In April, the B.C. government provided draft legislation to the provincial Court of Appeal asking it to rule whether the province has the authority to regulate and place restrictions on companies that move diluted bitumen through the province. The province is specifically asking if the proposed law is within B.C.’s jurisdiction; if it can apply to substances transported from another province; and if any existing federal law invalidates the regulations.
“The AFN will insist the court consider First Nations’ perspectives on their relationship to the lands and natural environment, and the way these relationships are uniquely and inextricably connected to First Nations health, well-being and our cultural, social and economic vitality,” National Chief Bellegarde added. “The UN Declaration on the Rights of Indigenous Peoples and free, prior and informed consent must be front and centre in any laws, policies and regulations that impact First Nations.”
The AFN has participated and intervened in many judicial proceedings that raise issues of Indigenous and Treaty rights and other constitutional issues facing First Nations.
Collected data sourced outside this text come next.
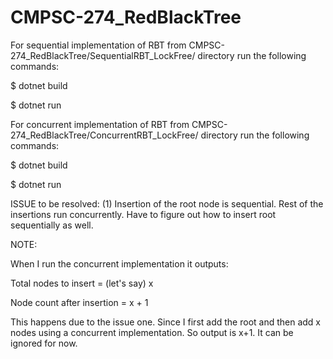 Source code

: # CMPSC-274_RedBlackTree

For sequential implementation of RBT from CMPSC-274_RedBlackTree/SequentialRBT_LockFree/ directory run the following commands:

$ dotnet build

$ dotnet run




For concurrent implementation of RBT from CMPSC-274_RedBlackTree/ConcurrentRBT_LockFree/ directory run the following commands:

$ dotnet build

$ dotnet run





ISSUE to be resolved:
(1) Insertion of the root node is sequential. Rest of the insertions run concurrently.
    Have to figure out how to insert root sequentially as well.

  



NOTE: 

When I run the concurrent implementation it outputs:

Total nodes to insert = (let's say) x

Node count after insertion = x + 1

This happens due to the issue one. Since I first add the root and then add x nodes using a concurrent implementation. So output is x+1. It can be ignored for now.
The AFN, for example, was an intervenor in the court case that led to the landmark Tsilhqot’in decision. The AFN utilizes all avenues to ensure rights, justice and fairness for First Nations are upheld. The AFN pursued for more than a decade its complaint against Canada at the Canadian Human Rights Tribunal for the federal government’s unfair treatment of First Nations children in the child welfare system.
The B.C. reference case – Proposed Amendments to the Environmental Act – is expected to begin in March, 2019. The AFN received notice of its intervenor status in June of this year.